RAM disk.
Michael Meissner
meissner at osf.org
Thu Oct 11 03:30:12 AEST 1990
In article <1990Oct10.152556.9367 at canterbury.ac.nz>
cosc038 at canterbury.ac.nz writes:
| We have seen something similar here in the Department. Ordinarily
| the various processes involved in doing a cc(1) communicate using files
| in /tmp. There is a -pipe option which connects the cc(1) processes
| directly using pipes, with no need for /tmp files. The cc(1) man page
| comments that the -pipe option is "Very CPU intensive". We have found
| though that when a server is heavily loaded compiles run MUCH more
| quickly on clients if the -pipe option is used. I would put this
| down to the fact that when the -pipe option is used a lot less
| synchronous NFS writes to /tmp are required.

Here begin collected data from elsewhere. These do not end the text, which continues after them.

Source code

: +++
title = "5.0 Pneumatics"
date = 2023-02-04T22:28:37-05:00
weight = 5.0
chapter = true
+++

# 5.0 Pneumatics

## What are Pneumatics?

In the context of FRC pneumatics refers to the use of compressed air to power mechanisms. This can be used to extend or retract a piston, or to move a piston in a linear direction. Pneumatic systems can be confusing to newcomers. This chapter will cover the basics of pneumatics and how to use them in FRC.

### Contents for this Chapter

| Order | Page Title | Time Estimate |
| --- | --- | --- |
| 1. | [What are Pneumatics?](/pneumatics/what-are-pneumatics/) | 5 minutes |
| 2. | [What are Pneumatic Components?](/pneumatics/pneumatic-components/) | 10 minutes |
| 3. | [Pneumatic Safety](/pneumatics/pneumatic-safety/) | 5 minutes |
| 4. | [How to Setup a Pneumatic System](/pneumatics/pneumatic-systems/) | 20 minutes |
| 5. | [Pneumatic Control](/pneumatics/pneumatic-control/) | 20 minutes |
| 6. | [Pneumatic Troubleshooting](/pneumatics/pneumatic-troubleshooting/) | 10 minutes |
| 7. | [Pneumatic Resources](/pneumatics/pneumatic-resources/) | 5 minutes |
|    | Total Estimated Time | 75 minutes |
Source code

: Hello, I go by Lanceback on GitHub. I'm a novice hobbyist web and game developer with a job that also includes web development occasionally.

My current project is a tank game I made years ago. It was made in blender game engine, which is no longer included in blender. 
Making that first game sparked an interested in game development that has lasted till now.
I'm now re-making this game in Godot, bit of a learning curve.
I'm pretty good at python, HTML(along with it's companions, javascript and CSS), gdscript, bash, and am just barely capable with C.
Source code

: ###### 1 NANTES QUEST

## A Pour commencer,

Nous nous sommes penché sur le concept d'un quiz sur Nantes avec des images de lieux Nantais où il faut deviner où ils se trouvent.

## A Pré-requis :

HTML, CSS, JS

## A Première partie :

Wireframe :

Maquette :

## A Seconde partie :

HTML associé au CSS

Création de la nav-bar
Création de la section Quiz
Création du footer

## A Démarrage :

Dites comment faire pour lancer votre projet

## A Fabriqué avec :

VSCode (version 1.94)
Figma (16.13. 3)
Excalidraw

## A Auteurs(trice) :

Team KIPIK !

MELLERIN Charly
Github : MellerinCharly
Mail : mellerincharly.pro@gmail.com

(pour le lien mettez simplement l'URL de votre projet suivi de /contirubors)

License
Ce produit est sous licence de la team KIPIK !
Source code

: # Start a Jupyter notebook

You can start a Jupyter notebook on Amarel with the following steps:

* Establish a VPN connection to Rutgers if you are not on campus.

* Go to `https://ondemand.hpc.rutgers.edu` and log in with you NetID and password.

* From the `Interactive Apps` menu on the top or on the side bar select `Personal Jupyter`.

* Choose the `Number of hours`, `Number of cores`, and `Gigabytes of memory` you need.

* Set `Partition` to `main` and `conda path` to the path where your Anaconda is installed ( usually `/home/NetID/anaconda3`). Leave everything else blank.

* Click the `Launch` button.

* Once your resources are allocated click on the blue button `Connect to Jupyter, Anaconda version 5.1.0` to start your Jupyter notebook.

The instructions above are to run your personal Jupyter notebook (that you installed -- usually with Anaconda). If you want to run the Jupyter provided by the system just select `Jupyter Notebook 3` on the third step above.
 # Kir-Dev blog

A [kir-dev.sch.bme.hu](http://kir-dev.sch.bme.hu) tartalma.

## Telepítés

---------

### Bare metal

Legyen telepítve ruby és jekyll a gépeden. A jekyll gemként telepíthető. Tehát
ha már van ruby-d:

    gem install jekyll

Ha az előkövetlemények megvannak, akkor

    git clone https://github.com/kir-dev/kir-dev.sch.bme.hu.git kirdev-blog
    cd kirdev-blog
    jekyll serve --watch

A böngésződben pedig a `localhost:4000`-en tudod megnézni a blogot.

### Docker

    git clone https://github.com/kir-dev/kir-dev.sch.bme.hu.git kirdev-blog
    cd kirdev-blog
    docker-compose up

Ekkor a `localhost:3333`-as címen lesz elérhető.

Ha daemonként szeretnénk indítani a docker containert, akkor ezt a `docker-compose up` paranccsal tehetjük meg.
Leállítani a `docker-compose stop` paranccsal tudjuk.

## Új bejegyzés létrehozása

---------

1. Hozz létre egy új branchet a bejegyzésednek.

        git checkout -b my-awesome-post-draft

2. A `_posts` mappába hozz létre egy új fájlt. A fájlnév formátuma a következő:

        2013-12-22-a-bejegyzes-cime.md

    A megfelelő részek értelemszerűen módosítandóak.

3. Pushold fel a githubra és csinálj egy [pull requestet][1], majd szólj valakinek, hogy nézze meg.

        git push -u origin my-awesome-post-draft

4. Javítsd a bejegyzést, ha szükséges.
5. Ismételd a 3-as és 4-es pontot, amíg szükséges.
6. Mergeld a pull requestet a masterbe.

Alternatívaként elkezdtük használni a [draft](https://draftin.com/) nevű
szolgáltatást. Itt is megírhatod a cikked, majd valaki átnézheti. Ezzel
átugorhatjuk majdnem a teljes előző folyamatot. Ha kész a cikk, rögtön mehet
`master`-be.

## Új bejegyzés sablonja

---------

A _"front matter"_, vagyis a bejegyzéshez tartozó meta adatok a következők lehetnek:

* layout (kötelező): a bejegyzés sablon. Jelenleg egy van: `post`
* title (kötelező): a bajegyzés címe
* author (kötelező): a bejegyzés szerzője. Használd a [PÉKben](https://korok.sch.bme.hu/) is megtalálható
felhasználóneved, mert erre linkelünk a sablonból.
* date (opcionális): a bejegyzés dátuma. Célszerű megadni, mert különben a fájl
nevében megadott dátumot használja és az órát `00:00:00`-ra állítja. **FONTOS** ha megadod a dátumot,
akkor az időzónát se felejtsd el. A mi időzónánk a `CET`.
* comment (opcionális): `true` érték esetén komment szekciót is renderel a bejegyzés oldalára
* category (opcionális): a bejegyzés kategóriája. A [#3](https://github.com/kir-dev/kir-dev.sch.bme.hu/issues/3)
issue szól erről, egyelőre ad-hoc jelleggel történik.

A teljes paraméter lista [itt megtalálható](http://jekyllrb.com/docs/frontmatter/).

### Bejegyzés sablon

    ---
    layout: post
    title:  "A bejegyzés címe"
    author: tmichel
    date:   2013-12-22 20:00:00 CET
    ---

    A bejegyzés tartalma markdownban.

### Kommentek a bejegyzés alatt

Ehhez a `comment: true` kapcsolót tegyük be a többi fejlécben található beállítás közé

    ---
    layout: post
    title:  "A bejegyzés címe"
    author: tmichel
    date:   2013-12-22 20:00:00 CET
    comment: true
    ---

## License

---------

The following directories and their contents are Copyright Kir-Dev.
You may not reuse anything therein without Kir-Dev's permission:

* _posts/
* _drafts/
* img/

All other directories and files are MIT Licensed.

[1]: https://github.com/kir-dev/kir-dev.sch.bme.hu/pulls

I don't think -pipe in general is more CPU intensive, but rather
memory intensive, in that you should have enough memory to run both
the compiler and assembler simulataneously without thrashing. The
-pipe option also wins on a multiprocessor where the assembler and
compiler can run on separate CPU's.
--
Michael Meissner email: meissner at osf.org phone: 617-621-8861
Open Software Foundation, 11 Cambridge Center, Cambridge, MA, 02142
Do apple growers tell their kids money doesn't grow on bushes?